There is a really cool set of scales calibrated this way at the Rose planetarium in the New York City Museum of Natural History that allows you to see what you would weigh on other worlds.

Your Weight on Jupiter Image

The thing that boggled my mind was realizing that reality was not absolute and was actually different from different vantage points. That is, reality was actually nothing more than a collective common experience: a perceptual construct, if you will. Truth be told, gravity affects everything including how we experience time. So, time, weight, age, are all just constructions of the human experience here on earth.

Realities can change over time. Reality was once that the Earth was the center of the universe and that the Milky Way was the only galaxy in space. Now, reality says there are possibly trillions of galaxies, each with hundreds of billions of stars. There was a time when Americans thought Martians could invade us. The collective assumption in 1900 was that the global population could not grow bigger than the 1.5 billion people on earth at the time. There was also a Cold War with heightened tension for decades.

If we can construct a collective reality in scientific fields, could we not construct a reality for our financial markets? If so, wouldn't it be merely a reflection of how we see our world? The bad news is that we humans often get bogged down with worry and anxiety. Look at the news headlines, both mainstream and financial. Fear sells, driving our instinctual behavior. Longer-term the good news is that most of us are optimistic in nature. This dichotomy of the human condition can be easily observed in a few charts.

Looking first at a chart of the S&P 500 from July through October of 2011, it looks like a horror story with a sizeable 15.8% drop. Fear was high, negativity was rampant, and it was reflected in that summer’s price action. That was reality for a brief time but when we explode that section out from a chart of the S&P 500 over the past 90+ years, chances are you wouldn’t even think to zoom in on the 2011 non-event.
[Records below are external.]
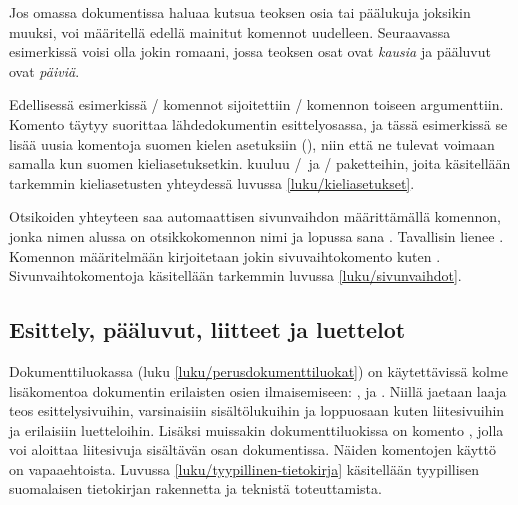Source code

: Jos omassa dokumentissa haluaa kutsua teoksen osia tai päälukuja
joksikin muuksi, voi määritellä edellä mainitut komennot uudelleen.
Seuraavassa esimerkissä voisi olla jokin romaani, jossa teoksen osat
ovat \emph{kausia} ja pääluvut ovat \emph{päiviä}.

\begin{koodilohkosis}
\addto{\captionsfinnish}{
  \renewcommand{\partname}{Kausi}
  \renewcommand{\chaptername}{Päivä}
}
\end{koodilohkosis}

\noindent
Edellisessä esimerkissä \-/ komennot sijoitettiin
\-/ komennon toiseen argumenttiin. Komento
 täytyy suorittaa lähdedokumentin esittelyosassa, ja
tässä esimerkissä se lisää uusia komentoja suomen kielen asetuksiin
(), niin että ne tulevat voimaan samalla kun
suomen kieliasetuksetkin.  kuuluu
\-/\ ja \-/ paketteihin, joita
käsitellään tarkemmin kieliasetusten yhteydessä luvussa
\ref{luku/kieliasetukset}.

Otsikoiden yhteyteen saa automaattisen sivunvaihdon määrittämällä
komennon, jonka nimen alussa on otsikkokomennon nimi ja lopussa sana
. Tavallisin lienee . Komennon
määritelmään kirjoitetaan jokin sivuvaihtokomento kuten
. Sivunvaihtokomentoja käsitellään tarkemmin luvussa
\ref{luku/sivunvaihdot}.

\begin{koodilohkosis}
\newcommand{\sectionbreak}{\clearpage}
\end{koodilohkosis}

\subsection{Esittely, pääluvut, liitteet ja luettelot}
\label{luku/frontmainbackmatter}

Dokumenttiluokassa  (luku \ref{luku/perusdokumenttiluokat})
on käytettävissä kolme lisäkomentoa dokumentin erilaisten osien
ilmaisemiseen: ,  ja
. Niillä jaetaan laaja teos esittelysivuihin,
varsinaisiin sisältölukuihin ja loppuosaan kuten liitesivuihin ja
erilaisiin luetteloihin. Lisäksi muissakin dokumenttiluokissa on komento
, jolla voi aloittaa liitesivuja sisältävän osan
dokumentissa. Näiden komentojen käyttö on vapaaehtoista. Luvussa
\ref{luku/tyypillinen-tietokirja} käsitellään tyypillisen suomalaisen
tietokirjan rakennetta ja teknistä toteuttamista.

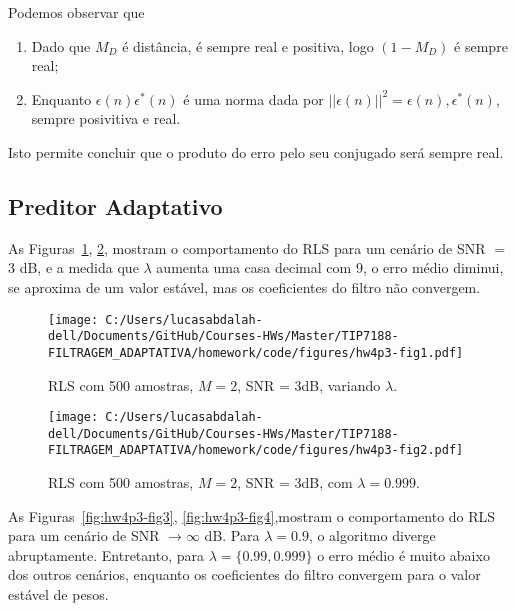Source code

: Podemos observar que 
\begin{enumerate}
    \item Dado que $M_D$ é distância, é sempre real e positiva, logo $\left(1 - M_D \right)$ é sempre real;
    \item Enquanto $\epsilon(n) \epsilon^{*}(n)$ é uma norma dada por $||\epsilon(n)||^{2} = \epsilon(n), \epsilon^{*}(n)$, sempre posivitiva e real.
\end{enumerate}

Isto permite concluir que o produto do erro pelo seu conjugado será sempre real.


\subsection{Preditor Adaptativo} %

As Figuras~\ref{fig:hw4p3-fig1}, \ref{fig:hw4p3-fig2}, mostram o comportamento do RLS para um cenário de SNR $=$ 3 dB, e a medida que $\lambda$ aumenta uma casa decimal com 9, o erro médio diminui, se aproxima de um valor estável, mas os coeficientes do filtro não convergem.

\begin{figure}[!htp]
    \centering
    \texttt{[image: C:/Users/lucasabdalah-dell/Documents/GitHub/Courses-HWs/Master/TIP7188-FILTRAGEM\_ADAPTATIVA/homework/code/figures/hw4p3-fig1.pdf]}
    \caption{RLS com 500 amostras, $M=2$, SNR = 3dB, variando $\lambda$.}
    \label{fig:hw4p3-fig1}
\end{figure}

\clearpage

\begin{figure}[!htp]
    \centering
    \texttt{[image: C:/Users/lucasabdalah-dell/Documents/GitHub/Courses-HWs/Master/TIP7188-FILTRAGEM\_ADAPTATIVA/homework/code/figures/hw4p3-fig2.pdf]}
    \caption{RLS com 500 amostras, $M=2$, SNR = 3dB, com $\lambda = 0.999$.}
    \label{fig:hw4p3-fig2}
\end{figure}

As Figuras~\ref{fig:hw4p3-fig3}, \ref{fig:hw4p3-fig4},mostram o comportamento do RLS para um cenário de SNR $\rightarrow \infty$ dB. Para $\lambda =0.9$, o algoritmo diverge abruptamente. Entretanto, para $\lambda = \{0.99, 0.999\}$ o erro médio é muito abaixo dos outros cenários, enquanto os coeficientes do filtro convergem para o valor estável de pesos.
Standard and Poor's 500 Stock Market Index Charts

Graphs are for illustrative and discussion purposes only. Please read important disclosures at the end of this commentary.

The broader reality is that there is an underlying bid in the market, or at least there has been for 75+ years.

Separating Long Trends from Short-Term Sector Noise

When sectors move short term, how do we know when there is a real shift, or if it’s just noise? How do we know a quick reversal is either a bump in the road or the beginning of a longer-term trend?

Standard and Poor's 500 Daily, Weekly, Quarterly, and Semiannual Sector Indices Changes Tables

The first four days of last week brought a 1%+ move in four different sectors on four different days. The broad market indices finished a strong 1-week performance across the board as they all added to what has been some terrific year-to-date showings thus far. Materials, Financials, Consumer Discretionary, Info-Tech, Health Care, and Industrials all posted 1%+ performances for the week. Energy saw some pressure while Telecom was the only noticeable sore-spot (again, a tiny sector with a low number of constituents).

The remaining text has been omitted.